[Task input]
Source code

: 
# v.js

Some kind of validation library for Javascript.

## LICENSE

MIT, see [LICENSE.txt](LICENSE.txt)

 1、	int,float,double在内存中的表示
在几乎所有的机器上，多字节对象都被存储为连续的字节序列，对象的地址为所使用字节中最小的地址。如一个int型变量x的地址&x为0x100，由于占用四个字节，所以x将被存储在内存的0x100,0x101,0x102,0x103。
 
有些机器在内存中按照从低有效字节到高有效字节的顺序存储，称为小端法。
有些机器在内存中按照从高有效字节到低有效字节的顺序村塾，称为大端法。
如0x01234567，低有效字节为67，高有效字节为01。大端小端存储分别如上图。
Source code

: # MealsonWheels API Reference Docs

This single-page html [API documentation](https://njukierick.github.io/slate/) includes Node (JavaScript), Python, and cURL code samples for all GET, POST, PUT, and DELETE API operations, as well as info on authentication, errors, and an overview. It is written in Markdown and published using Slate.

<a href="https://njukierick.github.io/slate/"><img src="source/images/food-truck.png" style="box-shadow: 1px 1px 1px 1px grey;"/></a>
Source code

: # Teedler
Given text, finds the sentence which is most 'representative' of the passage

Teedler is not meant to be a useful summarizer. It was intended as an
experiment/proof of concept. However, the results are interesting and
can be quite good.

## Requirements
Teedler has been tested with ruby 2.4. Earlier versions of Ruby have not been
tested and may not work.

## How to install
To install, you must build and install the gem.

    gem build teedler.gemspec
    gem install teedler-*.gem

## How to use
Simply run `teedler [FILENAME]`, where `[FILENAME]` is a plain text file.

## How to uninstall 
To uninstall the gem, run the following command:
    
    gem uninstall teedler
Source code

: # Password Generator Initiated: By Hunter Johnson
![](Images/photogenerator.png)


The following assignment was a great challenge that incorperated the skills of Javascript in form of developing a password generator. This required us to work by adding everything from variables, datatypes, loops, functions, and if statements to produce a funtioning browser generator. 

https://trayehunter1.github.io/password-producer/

[What the task asks] Show each line of the material above where "slate" occurs.

[Task response]
This single-page html [API documentation](https://njukierick.github.io/slate/) includes Node (JavaScript), Python, and cURL code samples for all GET, POST, PUT, and DELETE API operations, as well as info on authentication, errors, and an overview. It is written in Markdown and published using Slate.
<a href="https://njukierick.github.io/slate/"><img src="source/images/food-truck.png" style="box-shadow: 1px 1px 1px 1px grey;"/></a>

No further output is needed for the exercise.